Se a Constituição de 1988 merece críticas nos capítulos econômicos e de organização social, por ter sido muito influenciada por uma visão de mundo que àquela altura já era atropelada pela História, na questão dos direitos individuais ela é um marco positivo. Redigida para resgatar o país de duas décadas de ditadura, a Carta adotou princípios clássicos do liberalismo republicano, conquistas da civilização Ocidental. Por exemplo, a liberdade de expressão e, como decorrência dela, de imprensa.

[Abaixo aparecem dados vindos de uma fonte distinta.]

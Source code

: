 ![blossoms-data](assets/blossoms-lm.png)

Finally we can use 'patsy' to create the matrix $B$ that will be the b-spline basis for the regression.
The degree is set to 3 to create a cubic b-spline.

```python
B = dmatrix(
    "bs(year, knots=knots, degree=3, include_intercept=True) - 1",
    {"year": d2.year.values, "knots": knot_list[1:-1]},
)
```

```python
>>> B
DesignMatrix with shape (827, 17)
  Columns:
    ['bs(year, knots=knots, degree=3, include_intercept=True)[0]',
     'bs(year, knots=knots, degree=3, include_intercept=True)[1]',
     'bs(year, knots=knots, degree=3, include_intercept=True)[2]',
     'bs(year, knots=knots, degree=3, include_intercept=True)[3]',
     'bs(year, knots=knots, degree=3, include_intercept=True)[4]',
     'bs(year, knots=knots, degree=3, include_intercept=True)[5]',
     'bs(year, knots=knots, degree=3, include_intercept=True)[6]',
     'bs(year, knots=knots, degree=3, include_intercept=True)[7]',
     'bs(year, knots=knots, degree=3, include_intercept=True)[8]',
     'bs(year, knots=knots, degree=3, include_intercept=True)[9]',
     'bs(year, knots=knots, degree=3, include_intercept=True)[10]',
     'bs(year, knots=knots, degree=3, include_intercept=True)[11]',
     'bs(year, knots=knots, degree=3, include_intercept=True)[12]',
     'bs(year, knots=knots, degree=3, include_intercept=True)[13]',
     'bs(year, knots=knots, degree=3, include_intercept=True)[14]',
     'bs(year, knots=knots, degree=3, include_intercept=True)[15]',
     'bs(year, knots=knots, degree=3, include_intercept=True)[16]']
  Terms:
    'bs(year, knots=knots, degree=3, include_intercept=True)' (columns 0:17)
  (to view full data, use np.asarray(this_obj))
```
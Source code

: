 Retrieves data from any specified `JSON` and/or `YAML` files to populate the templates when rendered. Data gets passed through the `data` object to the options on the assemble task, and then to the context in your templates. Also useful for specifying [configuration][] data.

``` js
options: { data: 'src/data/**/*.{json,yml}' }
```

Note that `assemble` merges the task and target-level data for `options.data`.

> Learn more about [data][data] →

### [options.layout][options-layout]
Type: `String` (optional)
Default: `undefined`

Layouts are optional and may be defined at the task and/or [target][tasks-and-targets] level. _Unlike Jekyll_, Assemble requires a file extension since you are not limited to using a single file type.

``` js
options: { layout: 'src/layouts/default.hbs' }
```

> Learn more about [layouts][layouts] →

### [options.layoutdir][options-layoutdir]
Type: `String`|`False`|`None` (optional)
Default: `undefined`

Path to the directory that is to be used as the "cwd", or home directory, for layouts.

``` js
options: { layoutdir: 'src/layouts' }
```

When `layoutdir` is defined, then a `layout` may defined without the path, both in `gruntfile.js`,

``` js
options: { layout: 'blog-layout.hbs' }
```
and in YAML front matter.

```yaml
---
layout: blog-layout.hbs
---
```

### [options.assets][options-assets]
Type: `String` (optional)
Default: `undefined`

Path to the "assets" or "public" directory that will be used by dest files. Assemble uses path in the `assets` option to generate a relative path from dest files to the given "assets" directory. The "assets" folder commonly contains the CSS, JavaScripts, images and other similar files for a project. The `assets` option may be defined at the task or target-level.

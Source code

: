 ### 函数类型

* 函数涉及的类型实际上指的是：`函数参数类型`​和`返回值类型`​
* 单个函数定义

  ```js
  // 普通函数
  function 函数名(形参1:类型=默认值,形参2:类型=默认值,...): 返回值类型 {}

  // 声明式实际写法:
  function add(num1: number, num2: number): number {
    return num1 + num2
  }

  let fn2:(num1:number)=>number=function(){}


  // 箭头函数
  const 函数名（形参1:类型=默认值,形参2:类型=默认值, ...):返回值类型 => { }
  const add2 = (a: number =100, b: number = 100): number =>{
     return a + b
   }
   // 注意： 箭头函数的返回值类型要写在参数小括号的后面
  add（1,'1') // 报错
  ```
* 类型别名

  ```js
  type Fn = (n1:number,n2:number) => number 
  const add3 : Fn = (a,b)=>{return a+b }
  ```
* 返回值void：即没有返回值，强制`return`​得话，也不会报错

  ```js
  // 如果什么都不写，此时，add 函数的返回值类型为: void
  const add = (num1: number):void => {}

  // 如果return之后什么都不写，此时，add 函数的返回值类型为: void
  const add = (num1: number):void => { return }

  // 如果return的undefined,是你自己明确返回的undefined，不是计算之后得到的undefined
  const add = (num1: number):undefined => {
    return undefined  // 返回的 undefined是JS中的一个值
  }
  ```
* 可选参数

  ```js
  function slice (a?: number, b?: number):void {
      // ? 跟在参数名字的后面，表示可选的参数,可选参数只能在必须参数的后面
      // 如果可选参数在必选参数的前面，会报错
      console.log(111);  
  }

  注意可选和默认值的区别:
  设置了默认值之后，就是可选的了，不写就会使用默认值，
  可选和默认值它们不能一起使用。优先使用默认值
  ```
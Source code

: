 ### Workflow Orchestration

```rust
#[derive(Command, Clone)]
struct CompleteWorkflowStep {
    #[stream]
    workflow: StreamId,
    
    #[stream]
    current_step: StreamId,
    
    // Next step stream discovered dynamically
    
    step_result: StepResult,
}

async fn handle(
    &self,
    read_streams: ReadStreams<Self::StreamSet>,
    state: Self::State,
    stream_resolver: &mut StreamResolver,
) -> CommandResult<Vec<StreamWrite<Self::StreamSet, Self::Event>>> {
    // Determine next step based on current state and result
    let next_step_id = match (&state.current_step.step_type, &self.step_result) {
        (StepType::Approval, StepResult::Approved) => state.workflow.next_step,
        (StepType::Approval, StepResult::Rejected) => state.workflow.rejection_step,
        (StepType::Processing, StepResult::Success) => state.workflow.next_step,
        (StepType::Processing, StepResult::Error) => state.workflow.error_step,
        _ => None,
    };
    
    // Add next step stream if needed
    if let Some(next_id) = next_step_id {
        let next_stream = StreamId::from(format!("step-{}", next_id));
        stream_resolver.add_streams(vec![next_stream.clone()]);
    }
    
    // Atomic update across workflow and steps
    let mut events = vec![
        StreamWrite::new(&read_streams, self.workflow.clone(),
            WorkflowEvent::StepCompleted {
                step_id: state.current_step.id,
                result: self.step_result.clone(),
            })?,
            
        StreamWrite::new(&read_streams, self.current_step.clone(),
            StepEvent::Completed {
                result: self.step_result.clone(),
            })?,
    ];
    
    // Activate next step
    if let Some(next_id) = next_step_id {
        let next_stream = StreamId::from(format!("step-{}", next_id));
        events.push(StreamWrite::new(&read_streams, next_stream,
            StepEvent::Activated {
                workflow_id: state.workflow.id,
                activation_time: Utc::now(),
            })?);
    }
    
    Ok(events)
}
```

Infelizmente, mesmo resguardada por preceitos constitucionais, a imprensa continua vítima da censura prévia. Não mais por atos de força do regime, atingida pela tesoura de agentes da Polícia Federal ou militares, mas por determinação de juízes de primeira instância, quase sempre por meio da concessão de liminares.

Mesmo nos Estados Unidos, a imprensa padece da incompreensão de tribunais de instâncias inferiores. Mas quando temas relacionados à liberdade de imprensa, resguardada pela Primeira Emenda, chegam à Suprema Corte, a vitória costuma ser da sociedade, que precisa e quer ser bem informada. São clássicos os casos da cobertura do escândalo de Watergate (¿Washington Post¿) e a divulgação dos Papéis do Pentágono (¿The New York Times¿). O Supremo brasileiro precisa enfrentar esse teste, e vencê-lo.

Não há liberdade desmedida. Nem é o que se deseja. Por isso a grande imprensa conta com códigos de ética e sistemas internos de controle para avaliar o que deve ou não ser publicado, em nome do interesse público. Quanto às reclamações, cabe à Justiça julgá-las. Mas nunca evitar a divulgação de qualquer notícia.